I. Introduction
In March 1999, NATO forces decided to undertake military action to support Kosovo’s claim to independence from Yugoslavia on the basis of ethnic differences. This push for independence was a result of alleged human rights violations perpetrated by the Yugoslavian state against the predominantly ethnically Albanian population of Kosovo in response to its declaration of independence from Yugoslavia in 1992. The conflict came to a head as NATO forces decided to begin attacks on Yugoslavia in defense of Kosovo’s Albanian ethnic minority. This period of conflict lasted from March 1999 to June 1999, and it is over this period that our dataset is focused. This conflict resulted in the Yugoslav Army’s withdrawal from the region and the United Nations establishing of an Interim Administration Mission in Kosovo. In our analysis, we focus on the data from the 1999 war between NATO and Yugoslavia.

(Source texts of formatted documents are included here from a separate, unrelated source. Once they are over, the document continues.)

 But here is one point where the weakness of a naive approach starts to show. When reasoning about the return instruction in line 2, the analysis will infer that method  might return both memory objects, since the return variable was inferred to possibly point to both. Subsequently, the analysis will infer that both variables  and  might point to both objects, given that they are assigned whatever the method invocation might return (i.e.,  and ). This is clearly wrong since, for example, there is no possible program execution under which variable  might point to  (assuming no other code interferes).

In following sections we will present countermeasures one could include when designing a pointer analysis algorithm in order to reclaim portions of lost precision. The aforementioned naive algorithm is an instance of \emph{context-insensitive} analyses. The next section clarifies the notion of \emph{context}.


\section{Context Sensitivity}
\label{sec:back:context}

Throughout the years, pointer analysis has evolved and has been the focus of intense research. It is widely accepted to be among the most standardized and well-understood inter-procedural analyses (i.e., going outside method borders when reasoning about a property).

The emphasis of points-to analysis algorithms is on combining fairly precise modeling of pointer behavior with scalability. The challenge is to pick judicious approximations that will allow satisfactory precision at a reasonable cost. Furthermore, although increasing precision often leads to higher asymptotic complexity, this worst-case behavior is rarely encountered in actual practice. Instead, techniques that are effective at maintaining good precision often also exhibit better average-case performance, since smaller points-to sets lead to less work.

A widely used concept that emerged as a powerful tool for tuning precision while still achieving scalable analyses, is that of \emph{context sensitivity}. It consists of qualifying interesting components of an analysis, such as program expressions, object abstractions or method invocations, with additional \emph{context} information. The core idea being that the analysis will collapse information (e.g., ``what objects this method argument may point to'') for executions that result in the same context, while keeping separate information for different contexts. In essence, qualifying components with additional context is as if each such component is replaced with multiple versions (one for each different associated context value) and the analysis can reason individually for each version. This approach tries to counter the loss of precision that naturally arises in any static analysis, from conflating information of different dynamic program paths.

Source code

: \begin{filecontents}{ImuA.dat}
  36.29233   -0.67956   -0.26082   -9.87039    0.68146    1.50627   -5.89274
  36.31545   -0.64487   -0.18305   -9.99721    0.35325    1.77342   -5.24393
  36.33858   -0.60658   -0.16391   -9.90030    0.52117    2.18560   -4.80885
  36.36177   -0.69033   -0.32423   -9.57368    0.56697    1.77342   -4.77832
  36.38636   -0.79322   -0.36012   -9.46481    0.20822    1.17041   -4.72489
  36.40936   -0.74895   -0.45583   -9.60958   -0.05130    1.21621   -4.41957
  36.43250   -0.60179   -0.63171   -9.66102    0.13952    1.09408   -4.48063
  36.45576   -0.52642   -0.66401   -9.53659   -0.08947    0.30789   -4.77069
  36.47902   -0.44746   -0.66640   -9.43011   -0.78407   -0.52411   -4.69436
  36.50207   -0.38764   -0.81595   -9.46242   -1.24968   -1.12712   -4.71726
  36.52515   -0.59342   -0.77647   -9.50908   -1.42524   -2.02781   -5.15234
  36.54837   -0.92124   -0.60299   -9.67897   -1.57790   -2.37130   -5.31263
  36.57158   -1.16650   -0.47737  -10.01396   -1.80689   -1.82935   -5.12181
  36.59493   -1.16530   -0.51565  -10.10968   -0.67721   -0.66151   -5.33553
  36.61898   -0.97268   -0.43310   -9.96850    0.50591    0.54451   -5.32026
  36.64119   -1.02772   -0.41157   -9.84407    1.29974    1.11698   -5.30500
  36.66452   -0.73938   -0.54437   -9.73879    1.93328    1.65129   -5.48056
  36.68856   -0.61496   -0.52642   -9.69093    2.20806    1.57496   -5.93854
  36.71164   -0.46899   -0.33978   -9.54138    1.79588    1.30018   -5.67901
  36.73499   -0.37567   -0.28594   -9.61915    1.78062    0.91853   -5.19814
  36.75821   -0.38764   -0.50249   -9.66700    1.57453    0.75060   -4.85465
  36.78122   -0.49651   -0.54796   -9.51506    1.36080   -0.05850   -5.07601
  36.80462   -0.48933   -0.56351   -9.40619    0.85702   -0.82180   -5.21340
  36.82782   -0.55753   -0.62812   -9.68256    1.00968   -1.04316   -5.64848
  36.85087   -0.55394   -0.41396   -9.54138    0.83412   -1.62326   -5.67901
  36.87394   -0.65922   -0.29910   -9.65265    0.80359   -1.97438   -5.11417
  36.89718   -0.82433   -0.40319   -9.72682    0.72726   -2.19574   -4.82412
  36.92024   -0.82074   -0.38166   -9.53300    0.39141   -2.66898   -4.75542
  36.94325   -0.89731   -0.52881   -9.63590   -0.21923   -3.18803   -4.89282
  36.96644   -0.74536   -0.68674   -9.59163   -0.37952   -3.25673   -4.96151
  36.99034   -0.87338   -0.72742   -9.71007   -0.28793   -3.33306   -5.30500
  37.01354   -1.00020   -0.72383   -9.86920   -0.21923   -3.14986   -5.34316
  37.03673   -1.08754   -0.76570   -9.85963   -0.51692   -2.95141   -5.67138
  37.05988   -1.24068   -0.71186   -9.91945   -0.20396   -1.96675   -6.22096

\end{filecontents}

Many residents of Kosovo emigrated from the region and many others were killed by violence. Moreover, the International Criminal of Tribunal of Yugoslavia (ICTY) was established to examine human rights violations perpetrated by the Yugoslav government and by other agents in the region. Today, Kosovo is a partially recognized state, with Serbia (another state which formerly constituted part of Yugoslavia) claiming Kosovo as an autonomous province.
We chose this topic because we are interested in better understanding the events of the war and the events surrounding it as a period fraught with human rights violations. An in-depth understanding of past human rights violations is important to better understand these violations, identify patterns might otherwise be unrecognized, and offer a framework for approaching analysis of conflict and human rights violations in different contexts going forward. We hope that our analysis and visualizations can serve to highlight important aspects of the Kosovo conflict that might otherwise be unrecognized or underappreciated. We are especially excited about our interactive visualization tool to help people easily see and understand the distribution of killings and migrations at the time of the conflict to help people visualize the impact of ethnic violence and military action on people’s lives.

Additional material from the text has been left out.